En résumé : n’oublie jamais que tu n’écris pas pour tout le monde (vu que c’est impossible) mais pour les gens qui apprécient ton travail. Il y en a TOUJOURS. Pour une personne qui déteste ce que tu fais, il y en a sans doute 10 qui aiment bien, alors cultive ce qui plaît à ces lecteurs-là, plutôt que de t’échiner à faire plaisir à JeanMichel73. Tu risquerais d’y perdre ce qui fait la spécificité et l’âme de ton travail, alors que JeanMichel73, lui, ne pense déjà plus à ton bouquin.
Par ailleurs, il est important de garder en tête qu’une critique en dit souvent davantage sur son auteur que sur l’objet critiqué.

Tu peux en tenir compte si…

… Si certains éléments de la critique « résonnent » chez toi. En gros, si tu sens que la personne mets le doigt sur quelque-chose qui peut effectivement être une marge de progrès et que tu aimerais améliorer cet aspect dans tes prochains romans. On trouve sur Internet de nombreuses critiques étayées, un vrai travail de qualité, même quand le retour n’est pas toujours aussi élogieux que notre ego l’aimerait. C’est une affaire de feeling mais aussi de confiance en soi, et c’est sans doute le plus difficile à bâtir : être ferme sur les fondamentaux de son projet artistique, et garder des capacités d’écoute, sans jeter le bébé avec l’eau du bain.

Non, ne me jette pas !


…Si une personne concernée te reproche de l’avoir mal représentée. Un auteur ou une autrice essaye de décrire au mieux le monde qui l’entoure, mais il est le produit de son milieu, de sa propre histoire, et peut faire des erreurs. Oui, il arrive de mal dépeindre une catégorie d’individus, même avec la meilleure des volontés, et de blesser involontairement. C’est une opportunité de réfléchir, de se renseigner auprès d’autres personnes concernées, de reconnaître ses éventuelles maladresses pour faire mieux la prochaine fois.

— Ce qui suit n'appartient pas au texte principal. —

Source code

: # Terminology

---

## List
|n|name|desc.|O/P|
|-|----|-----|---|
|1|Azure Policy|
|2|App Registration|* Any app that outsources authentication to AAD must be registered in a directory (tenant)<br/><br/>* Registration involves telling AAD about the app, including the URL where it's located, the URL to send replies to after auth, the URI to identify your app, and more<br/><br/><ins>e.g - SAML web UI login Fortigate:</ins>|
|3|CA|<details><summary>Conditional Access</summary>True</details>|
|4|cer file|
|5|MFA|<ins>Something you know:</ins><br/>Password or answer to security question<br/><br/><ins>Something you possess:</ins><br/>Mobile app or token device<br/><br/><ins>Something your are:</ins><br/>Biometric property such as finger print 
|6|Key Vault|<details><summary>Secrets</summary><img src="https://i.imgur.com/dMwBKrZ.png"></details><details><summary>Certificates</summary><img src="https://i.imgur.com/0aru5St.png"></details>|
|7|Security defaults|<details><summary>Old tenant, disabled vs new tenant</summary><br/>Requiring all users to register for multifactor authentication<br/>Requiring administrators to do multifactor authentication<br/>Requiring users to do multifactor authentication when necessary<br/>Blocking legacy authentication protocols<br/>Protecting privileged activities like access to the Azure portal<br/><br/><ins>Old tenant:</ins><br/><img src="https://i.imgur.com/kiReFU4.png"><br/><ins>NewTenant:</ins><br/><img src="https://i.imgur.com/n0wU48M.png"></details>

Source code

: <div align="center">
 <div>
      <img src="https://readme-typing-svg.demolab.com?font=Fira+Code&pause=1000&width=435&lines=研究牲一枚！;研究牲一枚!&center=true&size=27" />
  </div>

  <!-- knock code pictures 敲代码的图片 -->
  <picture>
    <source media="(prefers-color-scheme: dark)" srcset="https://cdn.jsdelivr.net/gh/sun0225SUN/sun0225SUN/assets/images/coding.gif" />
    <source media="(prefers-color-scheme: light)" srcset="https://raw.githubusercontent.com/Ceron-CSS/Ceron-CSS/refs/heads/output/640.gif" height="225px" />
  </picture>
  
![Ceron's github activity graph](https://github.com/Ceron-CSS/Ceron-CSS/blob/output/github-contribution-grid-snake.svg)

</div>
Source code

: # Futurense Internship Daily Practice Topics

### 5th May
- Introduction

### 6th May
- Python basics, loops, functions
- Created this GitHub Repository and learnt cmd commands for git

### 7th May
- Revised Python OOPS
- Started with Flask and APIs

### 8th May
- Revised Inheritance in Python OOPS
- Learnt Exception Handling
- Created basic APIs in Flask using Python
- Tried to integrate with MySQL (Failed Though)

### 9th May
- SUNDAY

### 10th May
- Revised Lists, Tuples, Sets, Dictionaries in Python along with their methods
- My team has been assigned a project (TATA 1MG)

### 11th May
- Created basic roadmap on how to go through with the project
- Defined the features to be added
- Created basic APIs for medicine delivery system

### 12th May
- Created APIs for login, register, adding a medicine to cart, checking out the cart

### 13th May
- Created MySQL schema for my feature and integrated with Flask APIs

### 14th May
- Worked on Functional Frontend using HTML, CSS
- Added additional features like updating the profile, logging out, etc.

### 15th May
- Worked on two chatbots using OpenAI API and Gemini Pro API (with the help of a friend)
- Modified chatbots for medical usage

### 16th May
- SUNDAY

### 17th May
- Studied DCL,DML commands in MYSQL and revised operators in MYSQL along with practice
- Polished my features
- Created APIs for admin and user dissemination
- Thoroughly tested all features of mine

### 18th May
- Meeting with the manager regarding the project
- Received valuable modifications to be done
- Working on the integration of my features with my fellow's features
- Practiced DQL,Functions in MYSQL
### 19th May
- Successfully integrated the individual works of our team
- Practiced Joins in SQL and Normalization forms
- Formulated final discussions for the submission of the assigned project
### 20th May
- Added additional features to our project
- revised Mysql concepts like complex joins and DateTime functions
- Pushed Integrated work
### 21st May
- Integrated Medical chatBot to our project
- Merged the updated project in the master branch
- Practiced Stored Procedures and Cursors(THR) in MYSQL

Nous vivons une époque particulière, et assez inédite, avec toutes les voies d’expression nouvelles et largement ouvertes. On peut choisir de se focaliser sur le négatif (JeanMichel73 qui dit à la terre entière que t’es qu’un ou une gros.se raté.e et que t’as qu’à t’étouffer avec ton bouquin perrave) ou accueillir le foisonnement. Des gens peuvent lire nos livres, dire ce qu’ils en pensent et beaucoup le font très bien. Toi, ton taffe, c’est de continuer à cultiver ta voix singulière et de bosser.

Spoiler : tout le monde n’aimera pas ton prochain roman.